#### What the exercise asks
The lines to copy are those holding the string "following" in the entries below.

#### Collection entries
----
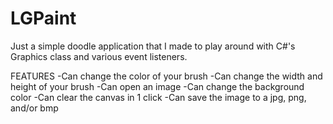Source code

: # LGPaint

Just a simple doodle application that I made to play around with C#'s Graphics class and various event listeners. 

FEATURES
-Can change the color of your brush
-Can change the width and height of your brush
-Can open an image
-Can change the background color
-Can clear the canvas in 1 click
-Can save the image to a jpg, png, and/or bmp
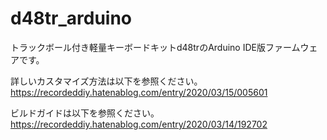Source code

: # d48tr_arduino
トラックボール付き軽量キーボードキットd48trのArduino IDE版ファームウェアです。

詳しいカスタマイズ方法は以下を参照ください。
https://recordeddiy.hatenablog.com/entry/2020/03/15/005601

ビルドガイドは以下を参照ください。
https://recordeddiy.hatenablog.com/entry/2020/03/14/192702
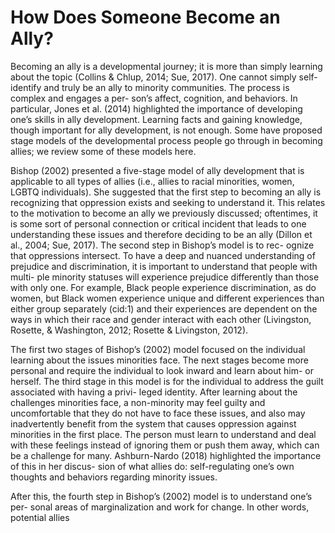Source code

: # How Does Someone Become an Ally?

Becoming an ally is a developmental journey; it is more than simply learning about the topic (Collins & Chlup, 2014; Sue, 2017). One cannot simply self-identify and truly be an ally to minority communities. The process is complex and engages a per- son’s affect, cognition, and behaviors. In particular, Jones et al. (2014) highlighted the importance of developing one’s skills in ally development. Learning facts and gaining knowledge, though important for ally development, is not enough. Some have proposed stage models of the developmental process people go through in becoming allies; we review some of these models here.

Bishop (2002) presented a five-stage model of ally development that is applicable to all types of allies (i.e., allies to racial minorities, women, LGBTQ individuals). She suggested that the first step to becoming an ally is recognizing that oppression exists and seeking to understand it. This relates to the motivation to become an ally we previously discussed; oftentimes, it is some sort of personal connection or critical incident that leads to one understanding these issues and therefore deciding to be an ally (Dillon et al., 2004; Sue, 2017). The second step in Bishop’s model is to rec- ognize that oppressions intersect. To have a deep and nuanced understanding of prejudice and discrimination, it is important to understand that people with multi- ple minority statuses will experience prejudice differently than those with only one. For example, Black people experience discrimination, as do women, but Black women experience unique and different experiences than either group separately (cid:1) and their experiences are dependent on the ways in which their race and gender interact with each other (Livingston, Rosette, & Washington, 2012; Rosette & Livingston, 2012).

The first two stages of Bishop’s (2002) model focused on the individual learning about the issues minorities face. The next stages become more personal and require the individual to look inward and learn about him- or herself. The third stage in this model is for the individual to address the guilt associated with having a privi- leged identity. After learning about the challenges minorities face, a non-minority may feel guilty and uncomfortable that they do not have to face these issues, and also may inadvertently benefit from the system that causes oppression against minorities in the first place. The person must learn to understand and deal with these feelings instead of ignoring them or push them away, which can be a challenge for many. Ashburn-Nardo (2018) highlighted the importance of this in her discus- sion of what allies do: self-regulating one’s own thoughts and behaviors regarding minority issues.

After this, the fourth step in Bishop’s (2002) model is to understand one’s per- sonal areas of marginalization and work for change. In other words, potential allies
----
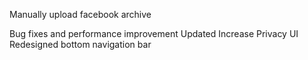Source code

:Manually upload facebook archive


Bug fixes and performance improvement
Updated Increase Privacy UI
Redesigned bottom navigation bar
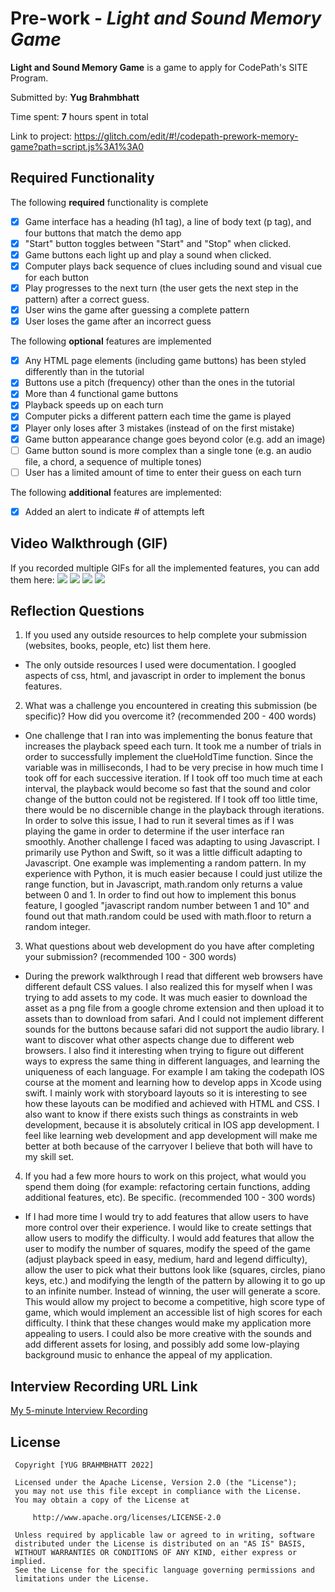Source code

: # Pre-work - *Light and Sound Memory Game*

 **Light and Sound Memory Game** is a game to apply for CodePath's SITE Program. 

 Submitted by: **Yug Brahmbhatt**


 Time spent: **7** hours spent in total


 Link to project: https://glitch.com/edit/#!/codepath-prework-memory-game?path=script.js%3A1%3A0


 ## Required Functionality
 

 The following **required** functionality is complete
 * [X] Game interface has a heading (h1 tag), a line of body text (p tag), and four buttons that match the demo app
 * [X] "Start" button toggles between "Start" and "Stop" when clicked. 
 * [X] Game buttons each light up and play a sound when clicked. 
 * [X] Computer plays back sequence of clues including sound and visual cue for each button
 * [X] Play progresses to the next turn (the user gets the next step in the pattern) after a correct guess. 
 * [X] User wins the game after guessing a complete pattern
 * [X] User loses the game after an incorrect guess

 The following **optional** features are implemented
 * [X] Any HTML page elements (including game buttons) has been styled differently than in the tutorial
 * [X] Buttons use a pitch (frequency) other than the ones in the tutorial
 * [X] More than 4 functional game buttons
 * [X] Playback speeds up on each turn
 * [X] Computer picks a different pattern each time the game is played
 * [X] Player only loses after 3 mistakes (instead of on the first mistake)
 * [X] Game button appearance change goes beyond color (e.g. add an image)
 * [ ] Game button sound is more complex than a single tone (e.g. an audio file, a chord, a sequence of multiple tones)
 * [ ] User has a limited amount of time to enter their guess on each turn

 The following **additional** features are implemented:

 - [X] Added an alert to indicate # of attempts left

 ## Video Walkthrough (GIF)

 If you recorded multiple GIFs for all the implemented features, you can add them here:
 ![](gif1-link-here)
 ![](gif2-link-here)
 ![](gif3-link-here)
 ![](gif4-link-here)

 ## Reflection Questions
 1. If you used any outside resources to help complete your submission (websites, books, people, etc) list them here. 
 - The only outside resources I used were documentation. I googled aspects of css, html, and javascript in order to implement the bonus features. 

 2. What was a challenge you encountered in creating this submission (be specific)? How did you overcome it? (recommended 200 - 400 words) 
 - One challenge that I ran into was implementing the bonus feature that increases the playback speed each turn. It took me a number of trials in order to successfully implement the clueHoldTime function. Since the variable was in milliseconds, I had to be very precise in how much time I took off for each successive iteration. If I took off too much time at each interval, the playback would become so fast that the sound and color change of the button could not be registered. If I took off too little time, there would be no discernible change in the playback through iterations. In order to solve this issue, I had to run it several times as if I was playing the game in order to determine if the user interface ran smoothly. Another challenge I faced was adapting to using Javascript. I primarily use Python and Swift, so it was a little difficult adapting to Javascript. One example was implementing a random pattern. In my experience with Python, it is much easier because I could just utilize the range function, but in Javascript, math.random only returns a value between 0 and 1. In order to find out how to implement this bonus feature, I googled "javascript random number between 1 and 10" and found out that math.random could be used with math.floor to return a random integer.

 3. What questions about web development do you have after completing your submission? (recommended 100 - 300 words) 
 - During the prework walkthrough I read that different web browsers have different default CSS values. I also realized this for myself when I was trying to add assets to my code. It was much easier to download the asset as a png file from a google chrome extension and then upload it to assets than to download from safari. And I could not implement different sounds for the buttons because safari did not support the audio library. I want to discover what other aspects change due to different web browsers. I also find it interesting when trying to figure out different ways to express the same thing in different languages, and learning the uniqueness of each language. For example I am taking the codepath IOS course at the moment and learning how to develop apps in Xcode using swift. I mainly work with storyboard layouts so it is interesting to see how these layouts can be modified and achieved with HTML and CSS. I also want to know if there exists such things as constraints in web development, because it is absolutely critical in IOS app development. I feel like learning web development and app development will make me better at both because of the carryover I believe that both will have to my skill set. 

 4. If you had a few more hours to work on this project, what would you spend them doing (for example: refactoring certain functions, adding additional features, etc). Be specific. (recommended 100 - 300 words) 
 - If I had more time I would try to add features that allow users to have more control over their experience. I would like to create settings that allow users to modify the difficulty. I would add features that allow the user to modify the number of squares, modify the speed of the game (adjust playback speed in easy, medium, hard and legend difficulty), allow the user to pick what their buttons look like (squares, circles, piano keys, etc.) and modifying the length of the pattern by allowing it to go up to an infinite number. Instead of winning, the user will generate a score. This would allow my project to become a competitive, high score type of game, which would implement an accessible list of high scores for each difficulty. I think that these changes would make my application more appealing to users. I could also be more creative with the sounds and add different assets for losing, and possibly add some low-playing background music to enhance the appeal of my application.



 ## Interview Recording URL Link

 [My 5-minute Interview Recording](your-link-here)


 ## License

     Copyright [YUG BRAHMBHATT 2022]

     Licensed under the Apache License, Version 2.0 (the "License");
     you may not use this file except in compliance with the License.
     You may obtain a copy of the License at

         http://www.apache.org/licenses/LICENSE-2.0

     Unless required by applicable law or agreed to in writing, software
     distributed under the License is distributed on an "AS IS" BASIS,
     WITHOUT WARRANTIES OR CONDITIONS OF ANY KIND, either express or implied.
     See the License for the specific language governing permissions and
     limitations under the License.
----
#### Solved exercise
 The following **required** functionality is complete
 The following **optional** features are implemented
 The following **additional** features are implemented:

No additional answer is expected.